Katholische Kirche in China
In China leben nach amtlichen Angaben etwa sechs Millionen Katholiken (Stand: 2025). Sie gehören der „Patriotischen Katholischen Kirche“ an, die unter staatlicher Aufsicht steht. Die tatsächliche Anzahl der Katholiken dürfte jedoch doppelt so hoch sein. Weitere sechs Millionen sind jedoch gegenüber dem Papst loyal, feiern im geheimen Gottesdienst und zählen zur sogenannten Untergrundkirche.
China und Finanzen – Hindernisse für Kardinal Pietro Parolin
Auch ein anderes Thema könnte einen Schatten auf die Kandidatur von Parolin werfen. Eine Investition des Vatikans in eine Londoner Immobilie, die letztendlich zu einem Verlust von 200 Millionen Euro führte. Das vatikanische Gericht verurteilte den sardischen Kardinal Angelo Becciu für seine Hauptrolle in dem Debakel. Allerdings wusste Pietro Parolin von dem Geschäft und genehmigte die Transaktion.

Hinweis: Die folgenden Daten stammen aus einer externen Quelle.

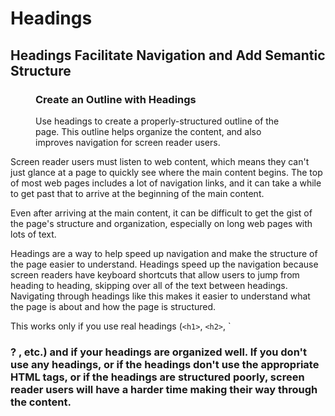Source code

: # Headings

## Headings Facilitate Navigation and Add Semantic Structure

<figure>
<figcaption>
<h3>Create an Outline with Headings</h3>
</figcaption>
Use headings to create a properly-structured outline of the page. This outline helps organize the content, and also improves navigation for screen reader users.
</figure>

Screen reader users must listen to web content, which means they can't just glance at a page to quickly see where the main content begins. The top of most web pages includes a lot of navigation links, and it can take a while to get past that to arrive at the beginning of the main content. 

Even after arriving at the main content, it can be difficult to get the gist of the page's structure and organization, especially on long web pages with lots of text.

Headings are a way to help speed up navigation and make the structure of the page easier to understand. Headings speed up the navigation because screen readers have keyboard shortcuts that allow users to jump from heading to heading, skipping over all of the text between headings. Navigating through headings like this makes it easier to understand what the page is about and how the page is structured.

This works only if you use real headings (`<h1>`, `<h2>`, `<h3>? , etc.) and if your headings are organized well. If you don't use any headings, or if the headings don't use the appropriate HTML tags, or if the headings are structured poorly, screen reader users will have a harder time making their way through the content.
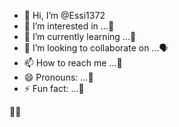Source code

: - 👋 Hi, I’m @Essi1372
- 👀 I’m interested in ...👣
- 🌱 I’m currently learning ...👥
- 💞️ I’m looking to collaborate on ...🗣️
- 📫 How to reach me ...👥
- 😄 Pronouns: ...👥
- ⚡ Fun fact: ...👥

<!---
Essi1372/Essi1372 is a ✨ special ✨ repository because its `README.md` (this file) appears on your GitHub profile.
You can click the Preview link to take a look at your changes.
--->
👻👣
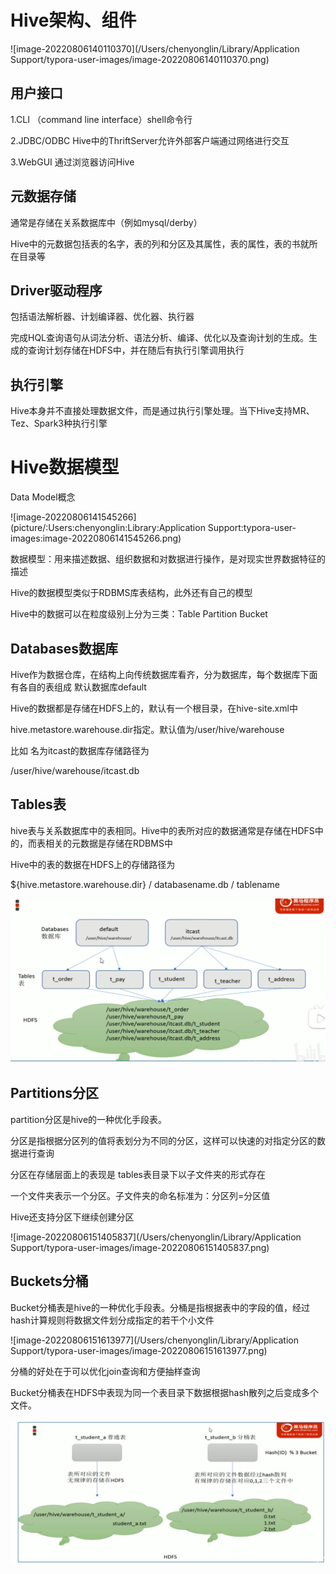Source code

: # Hive架构、组件

![image-20220806140110370](/Users/chenyonglin/Library/Application Support/typora-user-images/image-20220806140110370.png)

## 用户接口

1.CLI （command line interface）shell命令行

2.JDBC/ODBC Hive中的ThriftServer允许外部客户端通过网络进行交互

3.WebGUI 通过浏览器访问Hive



## 元数据存储

通常是存储在关系数据库中（例如mysql/derby）

Hive中的元数据包括表的名字，表的列和分区及其属性，表的属性，表的书就所在目录等



## Driver驱动程序

包括语法解析器、计划编译器、优化器、执行器

完成HQL查询语句从词法分析、语法分析、编译、优化以及查询计划的生成。生成的查询计划存储在HDFS中，并在随后有执行引擎调用执行



## 执行引擎

Hive本身并不直接处理数据文件，而是通过执行引擎处理。当下Hive支持MR、Tez、Spark3种执行引擎



# Hive数据模型

Data Model概念

![image-20220806141545266](picture/:Users:chenyonglin:Library:Application Support:typora-user-images:image-20220806141545266.png)

数据模型：用来描述数据、组织数据和对数据进行操作，是对现实世界数据特征的描述

Hive的数据模型类似于RDBMS库表结构，此外还有自己的模型

Hive中的数据可以在粒度级别上分为三类：Table Partition Bucket



## Databases数据库

Hive作为数据仓库，在结构上向传统数据库看齐，分为数据库，每个数据库下面有各自的表组成 默认数据库default



Hive的数据都是存储在HDFS上的，默认有一个根目录，在hive-site.xml中

hive.metastore.warehouse.dir指定。默认值为/user/hive/warehouse



比如 名为itcast的数据库存储路径为

/user/hive/warehouse/itcast.db



## Tables表

hive表与关系数据库中的表相同。Hive中的表所对应的数据通常是存储在HDFS中的，而表相关的元数据是存储在RDBMS中

Hive中的表的数据在HDFS上的存储路径为

${hive.metastore.warehouse.dir} / databasename.db / tablename



![image-20220806143636344](picture/image-20220806143636344.png)



## Partitions分区

partition分区是hive的一种优化手段表。

分区是指根据分区列的值将表划分为不同的分区，这样可以快速的对指定分区的数据进行查询

分区在存储层面上的表现是 tables表目录下以子文件夹的形式存在

一个文件夹表示一个分区。子文件夹的命名标准为：分区列=分区值

Hive还支持分区下继续创建分区

![image-20220806151405837](/Users/chenyonglin/Library/Application Support/typora-user-images/image-20220806151405837.png)



## Buckets分桶

Bucket分桶表是hive的一种优化手段表。分桶是指根据表中的字段的值，经过hash计算规则将数据文件划分成指定的若干个小文件

![image-20220806151613977](/Users/chenyonglin/Library/Application Support/typora-user-images/image-20220806151613977.png)



分桶的好处在于可以优化join查询和方便抽样查询

Bucket分桶表在HDFS中表现为同一个表目录下数据根据hash散列之后变成多个文件。

![image-20220806151719215](picture/image-20220806151719215.png)



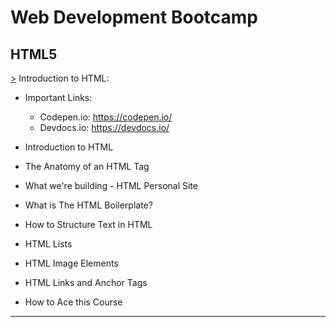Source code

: # Web Development Bootcamp

## HTML5
<!-- HTML: HyperText Markup Language -->
[>](https://github.com/Aniruddh-482/Web-Development-Bootcamp/tree/main/HTML5/Introduction%20to%20HTML) Introduction to HTML: 
* Important Links:<br>
  * Codepen.io: https://codepen.io/ <br>   <!-- https://codepen.io/Aniruddh482/pen/NWdeobo -->
  * Devdocs.io: https://devdocs.io/ <br>

* Introduction to HTML 
* The Anatomy of an HTML Tag 
* What we're building - HTML Personal Site 
* What is The HTML Boilerplate? 
* How to Structure Text in HTML 
* HTML Lists 
* HTML Image Elements 
* HTML Links and Anchor Tags 
* How to Ace this Course 
<hr>
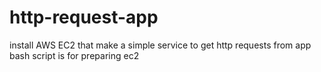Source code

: # http-request-app
install AWS EC2 that make a simple service to get http requests from app 
bash script is for preparing ec2 
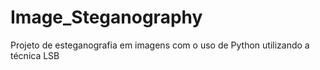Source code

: # Image_Steganography
Projeto de esteganografia em imagens com o uso de Python utilizando a técnica LSB
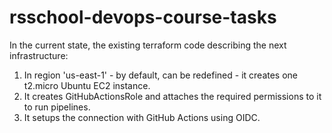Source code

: # rsschool-devops-course-tasks

In the current state, the existing terraform code describing the next infrastructure:

1. In region 'us-east-1' - by default, can be redefined - it creates one t2.micro Ubuntu EC2 instance.
2. It creates GitHubActionsRole and attaches the required permissions to it to run pipelines.
3. It setups the connection with GitHub Actions using OIDC.

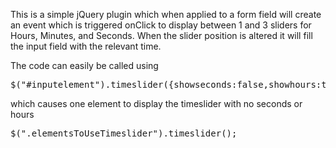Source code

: This is a simple jQuery plugin which when applied to a form field will create an event which is triggered onClick to display between 1 and 3 sliders for Hours, Minutes, and Seconds. When the slider position is altered it will fill the input field with the relevant time.

The code can easily be called using

<pre>$("#inputelement").timeslider({showseconds:false,showhours:true});</pre>

which causes one element to display the timeslider with no seconds or hours

<pre>$(".elementsToUseTimeslider").timeslider();</pre>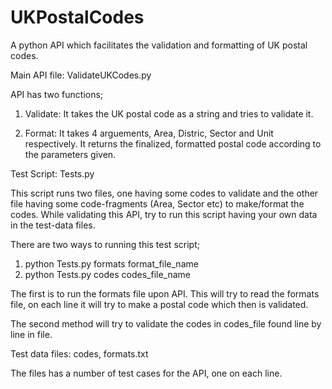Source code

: # UKPostalCodes

A python API which facilitates the validation and formatting of UK postal codes.

Main API file: ValidateUKCodes.py

API has two functions;

1. Validate: It takes the UK postal code as a string and tries to validate it.

2. Format: It takes 4 arguements, Area, Distric, Sector and Unit respectively. It returns the finalized, formatted postal code according to the parameters given.

Test Script: Tests.py

This script runs two files, one having some codes to validate and the other file having some code-fragments (Area, Sector etc) to make/format the codes. While validating this API, try to run this script having your own data in the test-data files.

There are two ways to running this test script;

1. python Tests.py formats format_file_name 
2. python Tests.py codes codes_file_name

The first is to run the formats file upon API. This will try to read the formats file, on each line it will try to make a postal code which then is validated.

The second method will try to validate the codes in codes_file found line by line in file.

Test data files: codes, formats.txt

The files has a number of test cases for the API, one on each line.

Das Konklave beginnt am 7. Mai 2025. In der Sixtinischen Kapelle müssen sich die wahlberechtigten Kardinäle in einer Zweidrittelmehrheit auf einen neuen Pontifex einigen. Ob es nach drei-nicht-italienischen Päpsten vielleicht doch ein Pontifex aus Italien wird, bleibt abzuwarten. (ml)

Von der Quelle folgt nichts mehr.